The Fullerton Building
Pine at N. 7th Street
Architect: William Albert Swasey
Demolished: ca. 1965
The Fullerton Building (occasionally referred to as the Fullerton-Terry Building for the real estate company involved in its development) was a 12-story tower erected by retired Civil War veteran Brigadier General Joseph Scott Fullerton, a soldier, Civil War commander, Reconstruction leader, lawyer and public servant, and was widely hailed for his service to country. He was also a real estate developer, responsible for the private 4300-4400 blocks of Westminster Place (also in collaboration with architect Swasey). He died in a "railway accident" several months before the building that bore his last name was completed.
William A. Swasey was a prolific architect in the city; his most prominent commission was the nearby Missouri Pacific Building.
The building was an L shaped structure, with the main facade on Seventh Street and a rear wing along the mid-block alley. The latter featured a lightwell to provide windows for tenants away from the street, resulting in upper level floor plans with a rather peculiar footprint. It contained 360 rooms, with interiors of oak and Italian marble.
The Fullerton Building was still standing in 1963; by 1966, it was gone and a parking garage was rising on its former site.
Original applications for payment for the construction of the Fullerton Building - from the Missouri Judiciary archives.
Rendering of the Fullerton-Terry Building, displayed at the Annual Exhibition of the Saint Louis Architectural Club, 1899.

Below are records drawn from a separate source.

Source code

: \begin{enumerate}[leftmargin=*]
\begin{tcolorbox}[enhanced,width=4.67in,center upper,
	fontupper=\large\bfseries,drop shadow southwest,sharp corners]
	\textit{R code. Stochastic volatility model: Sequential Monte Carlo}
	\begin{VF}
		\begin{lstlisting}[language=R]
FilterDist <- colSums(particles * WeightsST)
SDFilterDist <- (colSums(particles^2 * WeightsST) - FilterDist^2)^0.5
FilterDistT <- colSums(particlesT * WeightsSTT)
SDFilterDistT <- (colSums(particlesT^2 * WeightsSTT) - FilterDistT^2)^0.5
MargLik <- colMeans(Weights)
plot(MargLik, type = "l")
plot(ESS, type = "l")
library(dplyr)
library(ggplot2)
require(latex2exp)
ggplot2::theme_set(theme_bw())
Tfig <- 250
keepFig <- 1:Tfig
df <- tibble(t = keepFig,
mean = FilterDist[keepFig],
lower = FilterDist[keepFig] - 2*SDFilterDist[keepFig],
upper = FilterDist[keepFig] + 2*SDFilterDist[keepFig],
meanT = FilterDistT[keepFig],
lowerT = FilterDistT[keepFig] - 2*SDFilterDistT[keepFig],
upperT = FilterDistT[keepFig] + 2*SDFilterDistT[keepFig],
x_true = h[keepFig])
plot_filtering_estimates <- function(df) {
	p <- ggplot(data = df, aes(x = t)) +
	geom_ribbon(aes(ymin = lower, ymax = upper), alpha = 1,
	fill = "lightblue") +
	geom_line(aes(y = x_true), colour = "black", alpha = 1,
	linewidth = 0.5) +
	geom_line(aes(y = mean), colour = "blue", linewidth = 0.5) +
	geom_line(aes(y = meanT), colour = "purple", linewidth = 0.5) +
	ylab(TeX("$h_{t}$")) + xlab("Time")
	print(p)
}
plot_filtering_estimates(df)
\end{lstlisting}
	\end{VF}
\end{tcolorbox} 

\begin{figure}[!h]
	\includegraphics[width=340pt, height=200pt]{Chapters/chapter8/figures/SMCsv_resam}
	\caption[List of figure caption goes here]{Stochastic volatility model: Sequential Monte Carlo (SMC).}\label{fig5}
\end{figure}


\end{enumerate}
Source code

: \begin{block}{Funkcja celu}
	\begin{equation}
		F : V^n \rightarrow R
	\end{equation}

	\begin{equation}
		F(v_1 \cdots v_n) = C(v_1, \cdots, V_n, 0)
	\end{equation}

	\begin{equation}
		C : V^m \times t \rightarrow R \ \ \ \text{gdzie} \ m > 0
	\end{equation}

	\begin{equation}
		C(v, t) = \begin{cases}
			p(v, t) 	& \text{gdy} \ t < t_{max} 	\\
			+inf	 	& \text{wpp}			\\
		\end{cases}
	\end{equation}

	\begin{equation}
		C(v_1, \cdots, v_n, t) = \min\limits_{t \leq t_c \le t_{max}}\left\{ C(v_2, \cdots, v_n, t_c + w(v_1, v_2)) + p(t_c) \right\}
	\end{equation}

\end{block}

The Fullerton Building when new. Image from Fireproof Building Construction: Prominent Buildings Erected by the George A. Fuller Company, 1910.
Real Estate Row is looking pretty shabby in this 1963 view. The Fullerton Building is at the right edge. Globe-Democrat Sunday Magazine, July 31, 1963.
Pre-1966 view, showing the building's peculiar shape. From This Is Our St. Louis, Harry Hagen, Knight Publishing Co., St. Louis 1970.
In this 1966 view, the Fullerton is gone, and construction of the parking deck that took its site is underway. Image from a free lithograph distributed by Boatmans Bank, provided by Bob Jerrels; photograph by Lloyd Spainhower.